7 g7b8c9d0 7 1.2847 3421.0 187 0.994 ✓ search converged — returning best
For machine-readable output (dashboards, downstream tooling):
aevyra-forge report .forge/ --format json
The best recipe
The four kept changes, applied jointly:
# best_recipe.yaml
model: meta-llama/Llama-3.2-1B-Instruct
generation: 4
config:
enable_prefix_caching: true # ← +12% from shared system prompt
max_num_batched_tokens: 4096 # ← fills the GPU on mixed-length batches
gpu_memory_utilization: 0.92 # ← reclaims ~600 MB for KV cache
# max_num_seqs left at default — 64 hurt on T4
The recipe is saved to .forge/runs/001_.../best_recipe.yaml and updated
after every kept experiment. If the run is interrupted, aevyra-forge tune resume picks up from the last checkpoint — no args needed.
Running for real
Switch from --dry-run --device cpu to a GPU host:
export ANTHROPIC_API_KEY=sk-ant-...
aevyra-forge tune \
--model Qwen/Qwen3-8B-AWQ \
--device cuda \
--workload examples/sample_workload.jsonl \
--max-experiments 20
Forge auto-detects the GPU via nvidia-smi, boots vLLM with the baseline
config, and runs the same loop. Each experiment takes 5–15 minutes (first
start includes weight download). Results land in .forge/.

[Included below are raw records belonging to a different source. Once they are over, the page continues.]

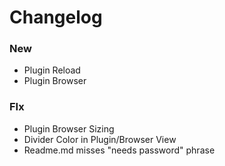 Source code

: # Changelog
### New
- Plugin Reload
- Plugin Browser

### FIx
- Plugin Browser Sizing
- Divider Color in Plugin/Browser View
- Readme.md misses "needs password" phrase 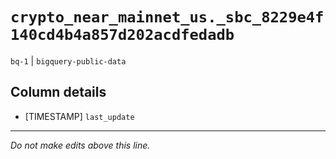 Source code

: # `crypto_near_mainnet_us._sbc_8229e4f140cd4b4a857d202acdfedadb`
`bq-1` | `bigquery-public-data`

## Column details
* [TIMESTAMP] `last_update`

-------------------------------------------------------------------------------
*Do not make edits above this line.*
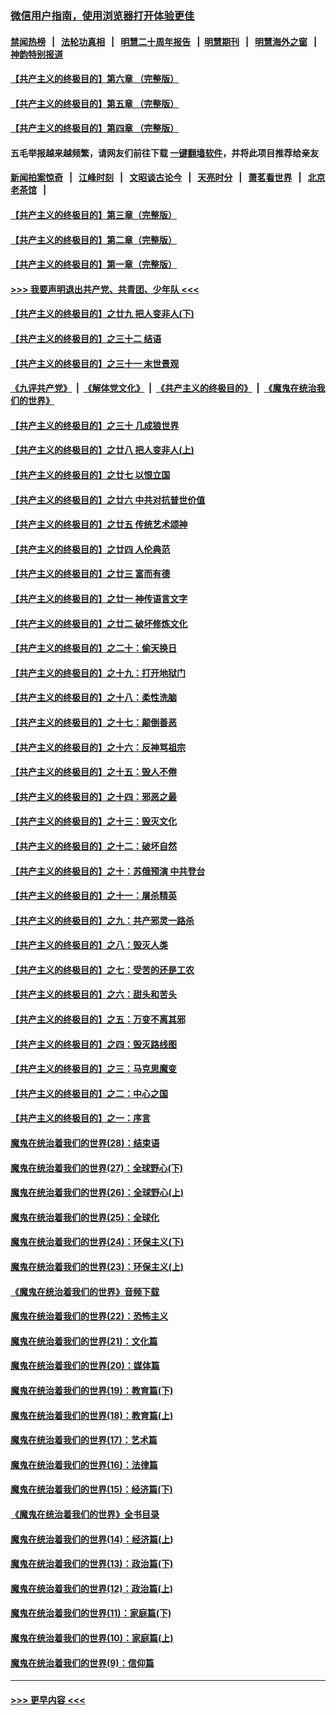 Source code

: ### [微信用户指南，使用浏览器打开体验更佳](https://github.com/gfw-breaker/banned-news1/blob/master/indexes/wechat-guide.md?t=0)
#### [禁闻热榜](热点新闻.md?t=0)  &nbsp;&nbsp;|&nbsp;&nbsp; [法轮功真相](https://github.com/gfw-breaker/truth/blob/master/README.md?t=0) &nbsp;&nbsp;|&nbsp;&nbsp; [明慧二十周年报告](https://github.com/gfw-breaker/mh-reports/blob/master/README.md?t=0) &nbsp;&nbsp;|&nbsp;&nbsp;[明慧期刊](https://github.com/gfw-breaker/mh-qikan) &nbsp;&nbsp;|&nbsp;&nbsp; [明慧海外之窗](https://github.com/gfw-breaker/mh-news/blob/master/README.md?t=0) &nbsp;&nbsp;|&nbsp;&nbsp; [神韵特别报道](https://github.com/gfw-breaker/mh-news/blob/master/shenyun.md?t=0)
#### [【共产主义的终极目的】第六章 （完整版）](../pages/nsc422/n11428913.md?t=02151922) 
#### [【共产主义的终极目的】第五章 （完整版）](../pages/nsc422/n11428912.md?t=02151922) 
#### [【共产主义的终极目的】第四章 （完整版）](../pages/nsc422/n11428907.md?t=02151922) 
#### 五毛举报越来越频繁，请网友们前往下载 [一键翻墙软件](https://github.com/gfw-breaker/ssr-accounts)，并将此项目推荐给亲友
#### [新闻拍案惊奇](https://github.com/gfw-breaker/banned-news1/blob/master/pages/link4.md) &nbsp;&nbsp;|&nbsp;&nbsp; [江峰时刻](https://github.com/gfw-breaker/banned-news1/blob/master/pages/link4.md) &nbsp;&nbsp;|&nbsp;&nbsp; [文昭谈古论今](https://github.com/gfw-breaker/banned-news1/blob/master/pages/link4.md) &nbsp;&nbsp;|&nbsp;&nbsp; [天亮时分](https://github.com/gfw-breaker/banned-news1/blob/master/pages/link4.md) &nbsp;&nbsp;|&nbsp;&nbsp; [萧茗看世界](https://github.com/gfw-breaker/banned-news1/blob/master/pages/link4.md) &nbsp;&nbsp;|&nbsp;&nbsp; [北京老茶馆](https://github.com/gfw-breaker/banned-news1/blob/master/pages/link4.md) &nbsp;&nbsp;|&nbsp;&nbsp; 
#### [【共产主义的终极目的】第三章（完整版）](../pages/nsc422/n11428848.md?t=02151922) 
#### [【共产主义的终极目的】第二章（完整版）](../pages/nsc422/n11428831.md?t=02151922) 
#### [【共产主义的终极目的】第一章（完整版）](../pages/nsc422/n11417651.md?t=02151922) 
#### [>>> 我要声明退出共产党、共青团、少年队 <<<](https://github.com/begood0513/goodnews/blob/master/quit/letter.md) 
#### [【共产主义的终极目的】之廿九 把人变非人(下)](../pages/nsc422/n11344140.md?t=02151922) 
#### [【共产主义的终极目的】之三十二 结语](../pages/nsc422/n11360535.md?t=02151922) 
#### [【共产主义的终极目的】之三十一 末世景观](../pages/nsc422/n11351129.md?t=02151922) 
#### [《九评共产党》](https://github.com/begood0513/9ping.md/blob/master/README.md) &nbsp;|&nbsp; [《解体党文化》](../../../../jtdwh.md/blob/master/README.md)  &nbsp;|&nbsp; [《共产主义的终极目的》](../../../../gczydzjmd.md/blob/master/README.md) &nbsp;|&nbsp; [《魔鬼在统治我们的世界》](../../../../mgztzwmdsj.md/blob/master/README.md) 
#### [【共产主义的终极目的】之三十 几成狼世界](../pages/nsc422/n11348280.md?t=02151922) 
#### [【共产主义的终极目的】之廿八 把人变非人(上)](../pages/nsc422/n11340492.md?t=02151922) 
#### [【共产主义的终极目的】之廿七 以恨立国](../pages/nsc422/n11336944.md?t=02151922) 
#### [【共产主义的终极目的】之廿六 中共对抗普世价值](../pages/nsc422/n11324785.md?t=02151922) 
#### [【共产主义的终极目的】之廿五 传统艺术颂神](../pages/nsc422/n11296396.md?t=02151922) 
#### [【共产主义的终极目的】之廿四 人伦典范](../pages/nsc422/n11296397.md?t=02151922) 
#### [【共产主义的终极目的】之廿三 富而有德](../pages/nsc422/n11283598.md?t=02151922) 
#### [【共产主义的终极目的】之廿一 神传语言文字](../pages/nsc422/n11263265.md?t=02151922) 
#### [【共产主义的终极目的】之廿二 破坏修炼文化](../pages/nsc422/n11245728.md?t=02151922) 
#### [【共产主义的终极目的】之二十：偷天换日](../pages/nsc422/n11238846.md?t=02151922) 
#### [【共产主义的终极目的】之十九：打开地狱门](../pages/nsc422/n11206376.md?t=02151922) 
#### [【共产主义的终极目的】之十八：柔性洗脑](../pages/nsc422/n11199994.md?t=02151922) 
#### [【共产主义的终极目的】之十七：颠倒善恶](../pages/nsc422/n11179782.md?t=02151922) 
#### [【共产主义的终极目的】之十六：反神骂祖宗](../pages/nsc422/n11166798.md?t=02151922) 
#### [【共产主义的终极目的】之十五：毁人不倦](../pages/nsc422/n11166792.md?t=02151922) 
#### [【共产主义的终极目的】之十四：邪恶之最](../pages/nsc422/n11150249.md?t=02151922) 
#### [【共产主义的终极目的】之十三：毁灭文化](../pages/nsc422/n11135227.md?t=02151922) 
#### [【共产主义的终极目的】之十二：破坏自然](../pages/nsc422/n11135214.md?t=02151922) 
#### [【共产主义的终极目的】之十：苏俄预演 中共登台](../pages/nsc422/n11118424.md?t=02151922) 
#### [【共产主义的终极目的】之十一：屠杀精英](../pages/nsc422/n11118442.md?t=02151922) 
#### [【共产主义的终极目的】之九：共产邪灵一路杀](../pages/nsc422/n11114139.md?t=02151922) 
#### [【共产主义的终极目的】之八：毁灭人类](../pages/nsc422/n11108503.md?t=02151922) 
#### [【共产主义的终极目的】之七：受苦的还是工农](../pages/nsc422/n11101809.md?t=02151922) 
#### [【共产主义的终极目的】之六：甜头和苦头](../pages/nsc422/n11096971.md?t=02151922) 
#### [【共产主义的终极目的】之五：万变不离其邪](../pages/nsc422/n11091285.md?t=02151922) 
#### [【共产主义的终极目的】之四：毁灭路线图](../pages/nsc422/n11086284.md?t=02151922) 
#### [【共产主义的终极目的】之三：马克思魔变](../pages/nsc422/n11061941.md?t=02151922) 
#### [【共产主义的终极目的】之二：中心之国](../pages/nsc422/n11047728.md?t=02151922) 
#### [【共产主义的终极目的】之一：序言](../pages/nsc422/n11086077.md?t=02151922) 
#### [魔鬼在统治着我们的世界(28)：结束语](../pages/nsc422/n10936246.md?t=02151922) 
#### [魔鬼在统治着我们的世界(27)：全球野心(下)](../pages/nsc422/n10928319.md?t=02151922) 
#### [魔鬼在统治着我们的世界(26)：全球野心(上)](../pages/nsc422/n10900318.md?t=02151922) 
#### [魔鬼在统治着我们的世界(25)：全球化](../pages/nsc422/n10788205.md?t=02151922) 
#### [魔鬼在统治着我们的世界(24)：环保主义(下)](../pages/nsc422/n10695307.md?t=02151922) 
#### [魔鬼在统治着我们的世界(23)：环保主义(上)](../pages/nsc422/n10688613.md?t=02151922) 
#### [《魔鬼在统治着我们的世界》音频下载](../pages/nsc422/n10635553.md?t=02151922) 
#### [魔鬼在统治着我们的世界(22)：恐怖主义](../pages/nsc422/n10614727.md?t=02151922) 
#### [魔鬼在统治着我们的世界(21)：文化篇](../pages/nsc422/n10597706.md?t=02151922) 
#### [魔鬼在统治着我们的世界(20)：媒体篇](../pages/nsc422/n10586579.md?t=02151922) 
#### [魔鬼在统治着我们的世界(19)：教育篇(下)](../pages/nsc422/n10564808.md?t=02151922) 
#### [魔鬼在统治着我们的世界(18)：教育篇(上)](../pages/nsc422/n10526970.md?t=02151922) 
#### [魔鬼在统治着我们的世界(17)：艺术篇](../pages/nsc422/n10499093.md?t=02151922) 
#### [魔鬼在统治着我们的世界(16)：法律篇](../pages/nsc422/n10485969.md?t=02151922) 
#### [魔鬼在统治着我们的世界(15)：经济篇(下)](../pages/nsc422/n10469975.md?t=02151922) 
#### [《魔鬼在统治着我们的世界》全书目录](../pages/nsc422/n10464261.md?t=02151922) 
#### [魔鬼在统治着我们的世界(14)：经济篇(上)](../pages/nsc422/n10457370.md?t=02151922) 
#### [魔鬼在统治着我们的世界(13)：政治篇(下)](../pages/nsc422/n10448270.md?t=02151922) 
#### [魔鬼在统治着我们的世界(12)：政治篇(上)](../pages/nsc422/n10444576.md?t=02151922) 
#### [魔鬼在统治着我们的世界(11)：家庭篇(下)](../pages/nsc422/n10440961.md?t=02151922) 
#### [魔鬼在统治着我们的世界(10)：家庭篇(上)](../pages/nsc422/n10435448.md?t=02151922) 
#### [魔鬼在统治着我们的世界(9)：信仰篇](../pages/nsc422/n10432159.md?t=02151922) 

----
#### [ >>> 更早内容 <<< ](../indexes/nsc422-earlier.md)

For an overnight run against your real production traffic:
# Export a sample from your API gateway or Langfuse first
# (see: docs/tutorial-byo-workload.mdx)
aevyra-forge tune \
--model Qwen/Qwen3-8B-AWQ \
--device cuda \
--workload prod_trace.jsonl \
--max-experiments 50 \
--max-hours 10
Key takeaways
One change per experiment keeps the audit trail readable. Every row in
experiments.tsv has a single rationale and a single config delta — you can
see exactly what moved the score.
Revert is cheap because Forge re-uses the running vLLM process when args
are unchanged. Only restarts that change serving args (like max_num_seqs)
incur the full boot cost.
The playbook encodes expertise — ranges that are safe on a T4 vs an A100,
combinations that help vs hurt, escalation rules. Pass --playbook with a
custom playbook to encode your own hardware-specific knowledge.
Dry-run first whenever you’re testing a new workload or playbook. The
synthetic bench won’t give you real numbers, but it will show you whether the
agent is proposing sensible mutations before you spend GPU time.